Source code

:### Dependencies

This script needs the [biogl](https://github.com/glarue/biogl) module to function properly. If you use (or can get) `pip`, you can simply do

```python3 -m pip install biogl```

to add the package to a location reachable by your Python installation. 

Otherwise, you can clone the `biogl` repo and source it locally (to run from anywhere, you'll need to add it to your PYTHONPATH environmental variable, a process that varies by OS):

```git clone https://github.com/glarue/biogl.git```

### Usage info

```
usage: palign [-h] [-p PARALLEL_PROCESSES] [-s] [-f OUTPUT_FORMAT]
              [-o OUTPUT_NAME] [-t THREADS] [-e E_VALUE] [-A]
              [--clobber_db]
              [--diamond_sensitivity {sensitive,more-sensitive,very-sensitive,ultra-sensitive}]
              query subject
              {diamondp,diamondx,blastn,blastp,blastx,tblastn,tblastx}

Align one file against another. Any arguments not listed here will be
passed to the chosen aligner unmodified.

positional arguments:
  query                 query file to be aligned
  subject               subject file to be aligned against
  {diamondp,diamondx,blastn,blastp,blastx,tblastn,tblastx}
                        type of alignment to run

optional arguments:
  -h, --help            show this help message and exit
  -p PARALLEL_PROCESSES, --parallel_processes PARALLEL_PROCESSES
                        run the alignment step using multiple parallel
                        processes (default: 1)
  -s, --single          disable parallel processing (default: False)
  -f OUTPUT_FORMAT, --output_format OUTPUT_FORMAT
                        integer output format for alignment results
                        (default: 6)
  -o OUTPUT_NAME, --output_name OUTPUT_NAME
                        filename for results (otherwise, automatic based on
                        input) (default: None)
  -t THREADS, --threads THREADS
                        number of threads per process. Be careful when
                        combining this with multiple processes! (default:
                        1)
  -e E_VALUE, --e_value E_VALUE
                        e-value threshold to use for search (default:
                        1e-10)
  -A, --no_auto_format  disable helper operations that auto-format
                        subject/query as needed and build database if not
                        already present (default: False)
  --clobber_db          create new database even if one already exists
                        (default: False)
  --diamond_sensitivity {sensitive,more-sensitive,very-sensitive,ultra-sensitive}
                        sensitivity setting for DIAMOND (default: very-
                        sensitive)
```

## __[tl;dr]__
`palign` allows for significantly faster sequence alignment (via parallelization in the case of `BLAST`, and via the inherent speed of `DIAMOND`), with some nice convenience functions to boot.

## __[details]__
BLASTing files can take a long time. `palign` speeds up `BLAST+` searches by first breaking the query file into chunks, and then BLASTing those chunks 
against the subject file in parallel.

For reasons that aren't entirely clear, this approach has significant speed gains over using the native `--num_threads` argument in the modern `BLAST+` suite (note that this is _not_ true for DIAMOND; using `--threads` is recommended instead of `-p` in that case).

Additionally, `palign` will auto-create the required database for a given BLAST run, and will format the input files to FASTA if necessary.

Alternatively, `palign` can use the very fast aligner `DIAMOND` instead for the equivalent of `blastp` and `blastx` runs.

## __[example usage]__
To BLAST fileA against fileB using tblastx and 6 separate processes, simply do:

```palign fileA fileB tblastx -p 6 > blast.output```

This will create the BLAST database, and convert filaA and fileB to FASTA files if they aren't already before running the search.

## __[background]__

:::::

** Assignment **
Everything above from the line with "functions to boot." to the line with "FASTA if necessary.", both included, must be repeated exactly, and nothing outside that range.

** Result below **
`palign` allows for significantly faster sequence alignment (via parallelization in the case of `BLAST`, and via the inherent speed of `DIAMOND`), with some nice convenience functions to boot.

## __[details]__
BLASTing files can take a long time. `palign` speeds up `BLAST+` searches by first breaking the query file into chunks, and then BLASTing those chunks 
against the subject file in parallel.

For reasons that aren't entirely clear, this approach has significant speed gains over using the native `--num_threads` argument in the modern `BLAST+` suite (note that this is _not_ true for DIAMOND; using `--threads` is recommended instead of `-p` in that case).

Additionally, `palign` will auto-create the required database for a given BLAST run, and will format the input files to FASTA if necessary.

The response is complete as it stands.